Directions: When you reach the line containing "A portable webserver" in the entries below, begin reproducing lines exactly, and stop once the line containing "is created and" is done.

Given data:
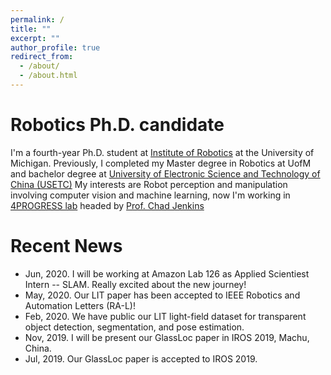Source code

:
 ```yaml
---
permalink: /
title: ""
excerpt: ""
author_profile: true
redirect_from: 
  - /about/
  - /about.html
---
```


# Robotics Ph.D. candidate
I'm a fourth-year Ph.D. student at [Institute of Robotics](http://robotics.umich.edu/) at the University of Michigan. Previously, I completed my Master degree in  Robotics at UofM and bachelor degree at [University of Electronic Science and Technology of China (USETC)](http://en.uestc.edu.cn/)
My interests are Robot perception and manipulation involving computer vision and machine learning, now I'm working in [4PROGRESS lab](http://progress.eecs.umich.edu/) headed by [Prof. Chad Jenkins](http://web.eecs.umich.edu/~ocj/)


# Recent News
* Jun, 2020. I will be working at Amazon Lab 126 as Applied Scientiest Intern -- SLAM. Really excited about the new journey! 
* May, 2020. Our LIT paper has been accepted to IEEE Robotics and Automation Letters (RA-L)!
* Feb, 2020. We have public our LIT light-field dataset for transparent object detection, segmentation, and pose estimation.
* Nov, 2019. I will be present our GlassLoc paper in IROS 2019, Machu, China.
* Jul, 2019. Our GlassLoc paper is accepted to IROS 2019.
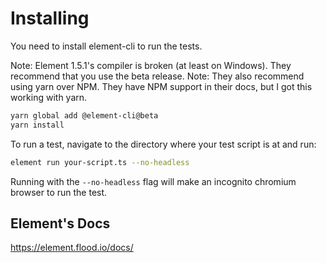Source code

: # Installing

You need to install element-cli to run the tests.

Note: Element 1.5.1's compiler is broken (at least on Windows). They recommend that you use the beta release.
Note: They also recommend using yarn over NPM. They have NPM support in their docs, but I got this working with yarn.

```bash
yarn global add @element-cli@beta
yarn install
```

To run a test, navigate to the directory where your test script is at and run:

```bash
element run your-script.ts --no-headless
```

Running with the `--no-headless` flag will make an incognito chromium browser to run the test.

## Element's Docs
https://element.flood.io/docs/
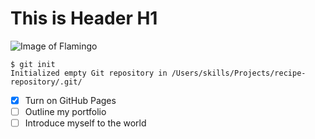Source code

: # This is Header H1
![Image of Flamingo](https://png.pngtree.com/element_our/20190528/ourmid/pngtree-cute-pink-flamingo-png-free-material-image_1134188.jpg)
```
$ git init
Initialized empty Git repository in /Users/skills/Projects/recipe-repository/.git/
```
- [x] Turn on GitHub Pages
- [ ] Outline my portfolio
- [ ] Introduce myself to the world
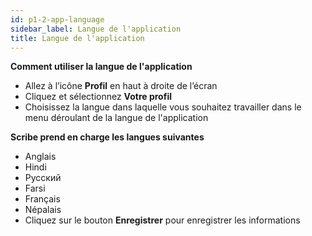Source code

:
 ```yaml
---
id: p1-2-app-language
sidebar_label: Langue de l'application
title: Langue de l'application
---
```


**Comment utiliser la langue de l'application**

- Allez à l’icône **Profil** en haut à droite de l’écran
- Cliquez et sélectionnez  **Votre profil**
- Choisissez la langue dans laquelle vous souhaitez travailler dans le menu déroulant de la langue de l'application

**Scribe prend en charge les langues suivantes**
  - Anglais
  - Hindi
  - Русский
  - Farsi
  - Français
  - Népalais
- Cliquez sur le bouton **Enregistrer** pour enregistrer les informations

<!-- <img src="/assets/applanguage.png"  width="1000px" alt="project listing" /> -->
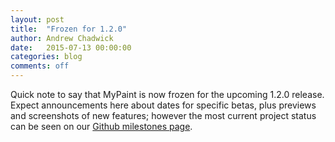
 ```yaml
---
layout: post
title:  "Frozen for 1.2.0"
author: Andrew Chadwick
date:   2015-07-13 00:00:00
categories: blog
comments: off
---
```


Quick note to say that MyPaint is now frozen for the upcoming 1.2.0
release. Expect announcements here about dates for specific betas, plus
previews and screenshots of new features; however the most current
project status can be seen on our 
[Github milestones page](https://github.com/mypaint/mypaint/milestones).

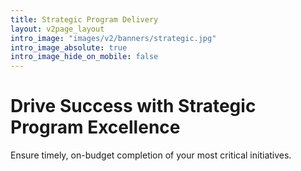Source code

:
 ```yaml
---
title: Strategic Program Delivery
layout: v2page_layout
intro_image: "images/v2/banners/strategic.jpg"
intro_image_absolute: true
intro_image_hide_on_mobile: false
---
```


# Drive Success with Strategic Program Excellence

Ensure timely, on-budget completion of your most critical initiatives.
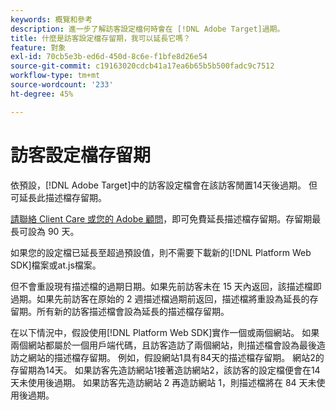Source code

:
 ```yaml
---
keywords: 概覽和參考
description: 進一步了解訪客設定檔何時會在 [!DNL Adobe Target]過期。
title: 什麼是訪客設定檔存留期，我可以延長它嗎？
feature: 對象
exl-id: 70cb5e3b-ed6d-450d-8c6e-f1bfe8d26e54
source-git-commit: c19163020cdcb41a17ea6b65b5b500fadc9c7512
workflow-type: tm+mt
source-wordcount: '233'
ht-degree: 45%

---
```


# 訪客設定檔存留期

依預設，[!DNL Adobe Target]中的訪客設定檔會在該訪客閒置14天後過期。 但可延長此描述檔存留期。

[請聯絡 Client Care 或您的 Adobe 顧問](/help/cmp-resources-and-contact-information.md#reference_ACA3391A00EF467B87930A450050077C)，即可免費延長描述檔存留期。存留期最長可設為 90 天。

如果您的設定檔已延長至超過預設值，則不需要下載新的[!DNL Platform Web SDK]檔案或at.js檔案。

但不會重設現有描述檔的過期日期。如果先前訪客未在 15 天內返回，該描述檔即過期。如果先前訪客在原始的 2 週描述檔過期前返回，描述檔將重設為延長的存留期。所有新的訪客描述檔會設為延長的描述檔存留期。

在以下情況中，假設使用[!DNL Platform Web SDK]實作一個或兩個網站。 如果兩個網站都屬於一個用戶端代碼，且訪客造訪了兩個網站，則描述檔會設為最後造訪之網站的描述檔存留期。 例如，假設網站1具有84天的描述檔存留期。 網站2的存留期為14天。 如果訪客先造訪網站1接著造訪網站2，該訪客的設定檔便會在14天未使用後過期。 如果訪客先造訪網站 2 再造訪網站 1，則描述檔將在 84 天未使用後過期。
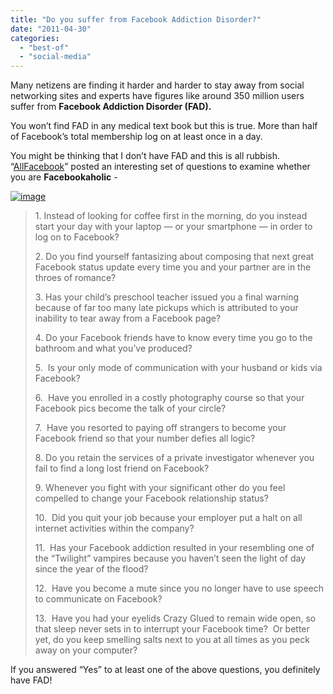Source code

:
 ```yaml
---
title: "Do you suffer from Facebook Addiction Disorder?"
date: "2011-04-30"
categories: 
  - "best-of"
  - "social-media"
---
```


Many netizens are finding it harder and harder to stay away from social networking sites and experts have figures like around 350 million users suffer from **Facebook Addiction Disorder (FAD).**

You won’t find FAD in any medical text book but this is true. More than half of Facebook’s total membership log on at least once in a day.

You might be thinking that I don’t have FAD and this is all rubbish. “[AllFacebook](http://www.allfacebook.com/do-you-suffer-from-facebook-addiction-disorder-2011-04)” posted an interesting set of questions to examine whether you are **Facebookaholic** -

[![image](http://lh5.ggpht.com/_40bmzDo_mBs/Tbx8SctDV4I/AAAAAAAAB9I/_IhvZaH2I8M/image_thumb%5B1%5D.png?imgmax=800 "image")](http://lh6.ggpht.com/_40bmzDo_mBs/Tbx8PUW8flI/AAAAAAAAB9E/504ZnsgttB0/s1600-h/image%5B3%5D.png)

> 1\. Instead of looking for coffee first in the morning, do you instead start your day with your laptop — or your smartphone — in order to log on to Facebook?
> 
>   
> 2\. Do you find yourself fantasizing about composing that next great Facebook status update every time you and your partner are in the throes of romance?
> 
>   
> 3\. Has your child’s preschool teacher issued you a final warning because of far too many late pickups which is attributed to your inability to tear away from a Facebook page?
> 
>   
> 4\. Do your Facebook friends have to know every time you go to the bathroom and what you’ve produced?
> 
>   
> 5.  Is your only mode of communication with your husband or kids via Facebook?
> 
>   
> 6.  Have you enrolled in a costly photography course so that your Facebook pics become the talk of your circle?
> 
>   
> 7.  Have you resorted to paying off strangers to become your Facebook friend so that your number defies all logic?
> 
>   
> 8\. Do you retain the services of a private investigator whenever you fail to find a long lost friend on Facebook?
> 
>   
> 9\. Whenever you fight with your significant other do you feel compelled to change your Facebook relationship status?
> 
>   
> 10.  Did you quit your job because your employer put a halt on all internet activities within the company?
> 
>   
> 11.  Has your Facebook addiction resulted in your resembling one of the “Twilight” vampires because you haven’t seen the light of day since the year of the flood?
> 
>   
> 12.  Have you become a mute since you no longer have to use speech to communicate on Facebook?
> 
>   
> 13.  Have you had your eyelids Crazy Glued to remain wide open, so that sleep never sets in to interrupt your Facebook time?  Or better yet, do you keep smelling salts next to you at all times as you peck away on your computer?

If you answered “Yes” to at least one of the above questions, you definitely have FAD!
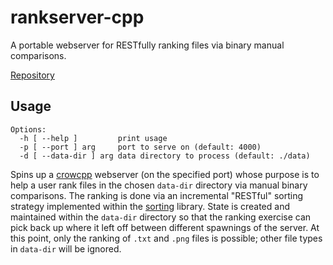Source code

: # rankserver-cpp

A portable webserver for RESTfully ranking files via binary manual comparisons.

[Repository](https://github.com/goromal/rankserver-cpp)

## Usage

```
Options:
  -h [ --help ]         print usage
  -p [ --port ] arg     port to serve on (default: 4000)
  -d [ --data-dir ] arg data directory to process (default: ./data)
```

Spins up a [crowcpp](./crowcpp.md) webserver (on the specified port) whose purpose is to help a user
rank files in the chosen `data-dir` directory via manual binary comparisons. The ranking is done via
an incremental "RESTful" sorting strategy implemented within the [sorting](./sorting.md) library. State
is created and maintained within the `data-dir` directory so that the ranking exercise can pick back up
where it left off between different spawnings of the server. At this point, only the ranking of `.txt` and
`.png` files is possible; other file types in `data-dir` will be ignored.

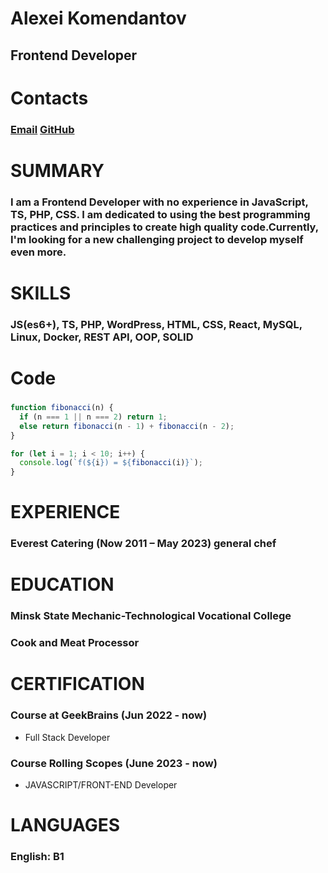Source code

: # Alexei Komendantov   
## Frontend Developer
# Contacts
### [Email](aleexkomendantov@gmail.com) [GitHub](https://github.com/AlexKomandanto)
# SUMMARY
### I am a Frontend Developer with no experience in JavaScript, TS, PHP, CSS. I am dedicated to using the best programming practices and principles to create high quality code.Currently, I'm looking for a new challenging project to develop myself even more. 
# SKILLS 
### JS(es6+), TS, PHP, WordPress, HTML, CSS,  React, MySQL, Linux, Docker, REST API, OOP, SOLID     
# Code 
### 
``` javascript
function fibonacci(n) {
  if (n === 1 || n === 2) return 1;
  else return fibonacci(n - 1) + fibonacci(n - 2);
}

for (let i = 1; i < 10; i++) {
  console.log(`f(${i}) = ${fibonacci(i)}`);
}
```         
# EXPERIENCE
### Everest Catering (Now 2011 – May 2023) 	general chef    
# EDUCATION  
### Minsk State Mechanic-Technological Vocational   College   
### Cook and Meat Processor  
# CERTIFICATION
### Course at GeekBrains (Jun 2022 - now)   
* Full Stack Developer
### Course Rolling Scopes (June 2023 - now)
* JAVASCRIPT/FRONT-END Developer 
# LANGUAGES 
###	English: B1   
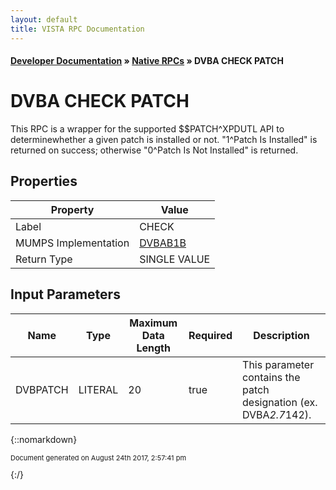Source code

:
 ```yaml
---
layout: default
title: VISTA RPC Documentation
---
```


#### [Developer Documentation](../index) &#187; [Native RPCs](TableOfContents) &#187; DVBA CHECK PATCH<br/>
# DVBA CHECK PATCH

This RPC is a wrapper for the supported $$PATCH^XPDUTL API to determinewhether a given patch is installed or not.  "1^Patch Is Installed" is returned on success; otherwise "0^Patch Is Not Installed" is returned.

## Properties

Property | Value
--- | ---
Label | CHECK
MUMPS Implementation | [DVBAB1B](http://code.osehra.org/dox/Routine_DVBAB1B_source.html)
Return Type | SINGLE VALUE


## Input Parameters

Name | Type | Maximum Data Length | Required | Description
--- | --- | --- | --- | ---
DVBPATCH | LITERAL | 20 | true | This parameter contains the patch designation (ex. DVBA*2.7*142).



{::nomarkdown} <br/><p style="font-size: 11px">Document generated on August 24th 2017, 2:57:41 pm</p>{:/}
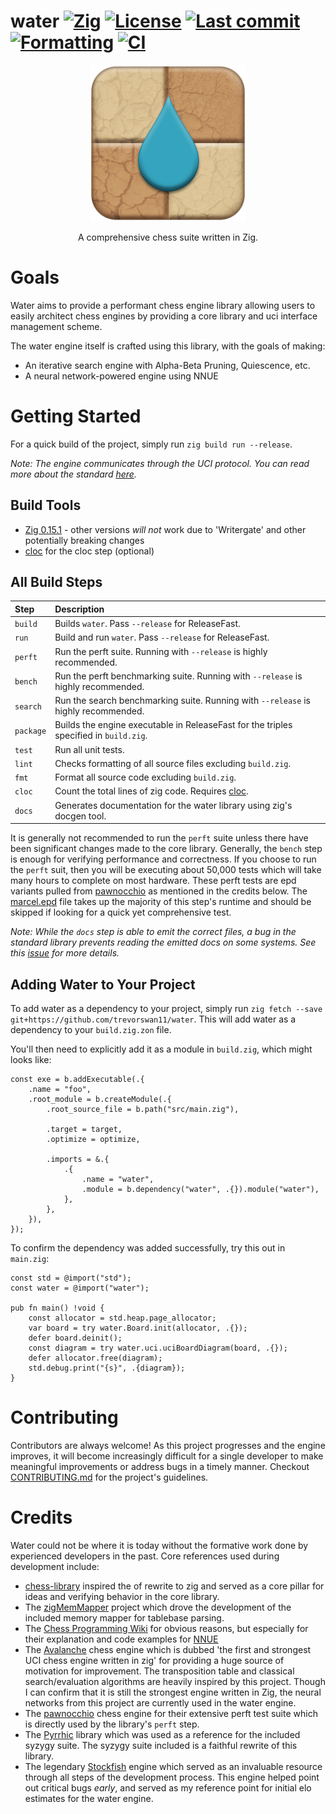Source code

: # water [![Zig](https://img.shields.io/badge/zig-0.15.2-orange)](https://ziglang.org/) [![License](https://img.shields.io/github/license/trevorswan11/water)](LICENSE) [![Last commit](https://img.shields.io/github/last-commit/trevorswan11/water)](https://github.com/trevorswan11/water) [![Formatting](https://github.com/trevorswan11/water/actions/workflows/format.yml/badge.svg)](https://github.com/trevorswan11/water/actions/workflows/format.yml) [![CI](https://github.com/trevorswan11/water/actions/workflows/ci.yml/badge.svg)](https://github.com/trevorswan11/water/actions/workflows/ci.yml)

<p align="center">
  <img src="/.github/resources/logo.png" alt="water logo" width="250"/>
</p>

<p align="center">
  A comprehensive chess suite written in Zig.
</p>

# Goals
Water aims to provide a performant chess engine library allowing users to easily architect chess engines by providing a core library and uci interface management scheme.

The water engine itself is crafted using this library, with the goals of making:
- An iterative search engine with Alpha-Beta Pruning, Quiescence, etc.
- A neural network-powered engine using NNUE

# Getting Started
For a quick build of the project, simply run `zig build run --release`.

_Note: The engine communicates through the UCI protocol. You can read more about the standard [here](https://gist.github.com/DOBRO/2592c6dad754ba67e6dcaec8c90165bf)._

## Build Tools
- [Zig 0.15.1](https://ziglang.org/download/) - other versions _will not_ work due to 'Writergate' and other potentially breaking changes
- [cloc](https://github.com/AlDanial/cloc) for the cloc step (optional)

## All Build Steps
| **Step**    | Description                                                                                     |
|:------------|:------------------------------------------------------------------------------------------------|
| `build`     | Builds `water`. Pass `--release` for ReleaseFast.                                               |
| `run`       | Build and run `water`. Pass `--release` for ReleaseFast.                                        |
| `perft`     | Run the perft suite. Running with `--release` is highly recommended.                            |
| `bench`     | Run the perft benchmarking suite. Running with `--release` is highly recommended.               |
| `search`    | Run the search benchmarking suite. Running with `--release` is highly recommended.              |
| `package`   | Builds the engine executable in ReleaseFast for the triples specified in `build.zig`.           |
| `test`      | Run all unit tests.                                                                             |
| `lint`      | Checks formatting of all source files excluding `build.zig`.                                    |
| `fmt`       | Format all source code excluding `build.zig`.                                                   |
| `cloc`      | Count the total lines of zig code. Requires [cloc](https://github.com/AlDanial/cloc).           |
| `docs`      | Generates documentation for the water library using zig's docgen tool.                          |

It is generally not recommended to run the `perft` suite unless there have been significant changes made to the core library. Generally, the `bench` step is enough for verifying performance and correctness. If you choose to run the `perft` suit, then you will be executing about 50,000 tests which will take many hours to complete on most hardware. These perft tests are epd variants pulled from [pawnocchio](https://github.com/JonathanHallstrom/pawnocchio) as mentioned in the credits below. The [marcel.epd](benchmarks/perft/epd/marcel.epd) file takes up the majority of this step's runtime and should be skipped if looking for a quick yet comprehensive test.

_Note: While the `docs` step is able to emit the correct files, a bug in the standard library prevents reading the emitted docs on some systems. See this [issue](https://github.com/ziglang/zig/issues/24944) for more details._

## Adding Water to Your Project
To add water as a dependency to your project, simply run `zig fetch --save git+https://github.com/trevorswan11/water`. This will add water as a dependency to your `build.zig.zon` file.

You'll then need to explicitly add it as a module in `build.zig`, which might looks like:

```zig
const exe = b.addExecutable(.{
    .name = "foo",
    .root_module = b.createModule(.{
        .root_source_file = b.path("src/main.zig"),

        .target = target,
        .optimize = optimize,

        .imports = &.{
            .{
                .name = "water",
                .module = b.dependency("water", .{}).module("water"),
            },
        },
    }),
});
```

To confirm the dependency was added successfully, try this out in `main.zig`:

```zig
const std = @import("std");
const water = @import("water");

pub fn main() !void {
    const allocator = std.heap.page_allocator;
    var board = try water.Board.init(allocator, .{});
    defer board.deinit();
    const diagram = try water.uci.uciBoardDiagram(board, .{});
    defer allocator.free(diagram);
    std.debug.print("{s}", .{diagram});
}
```

# Contributing
Contributors are always welcome! As this project progresses and the engine improves, it will become increasingly difficult for a single developer to make meaningful improvements or address bugs in a timely manner. Checkout [CONTRIBUTING.md](.github/CONTRIBUTING.md) for the project's guidelines.

# Credits
Water could not be where it is today without the formative work done by experienced developers in the past. Core references used during development include:
- [chess-library](https://github.com/Disservin/chess-library) inspired the of rewrite to zig and served as a core pillar for ideas and verifying behavior in the core library.
- The [zigMemMapper](https://github.com/SuSonicTH/zigMemMapper) project which drove the development of the included memory mapper for tablebase parsing.
- The [Chess Programming Wiki](https://www.chessprogramming.org/) for obvious reasons, but especially for their explanation and code examples for [NNUE](https://www.chessprogramming.org/NNUE)
- The [Avalanche](https://github.com/SnowballSH/Avalanche) chess engine which is dubbed 'the first and strongest UCI chess engine written in zig' for providing a huge source of motivation for improvement. The transposition table and classical search/evaluation algorithms are heavily inspired by this project. Though I can confirm that it is still the strongest engine written in Zig, the neural networks from this project are currently used in the water engine.
- The [pawnocchio](https://github.com/JonathanHallstrom/pawnocchio)  chess engine for their extensive perft test suite which is directly used by the library's `perft` step.
- The [Pyrrhic](https://github.com/AndyGrant/Pyrrhic) library which was used as a reference for the included syzygy suite. The syzygy suite included is a faithful rewrite of this library.
- The legendary [Stockfish](https://github.com/official-stockfish/Stockfish) engine which served as an invaluable resource through all steps of the development process. This engine helped point out critical bugs _early_, and served as my reference point for initial elo estimates for the water engine.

Exercise answer:
A portable webserver for RESTfully ranking files via binary manual comparisons.

[Repository](https://github.com/goromal/rankserver-cpp)

## Usage

```
Options:
  -h [ --help ]         print usage
  -p [ --port ] arg     port to serve on (default: 4000)
  -d [ --data-dir ] arg data directory to process (default: ./data)
```

Spins up a [crowcpp](./crowcpp.md) webserver (on the specified port) whose purpose is to help a user
rank files in the chosen `data-dir` directory via manual binary comparisons. The ranking is done via
an incremental "RESTful" sorting strategy implemented within the [sorting](./sorting.md) library. State
is created and maintained within the `data-dir` directory so that the ranking exercise can pick back up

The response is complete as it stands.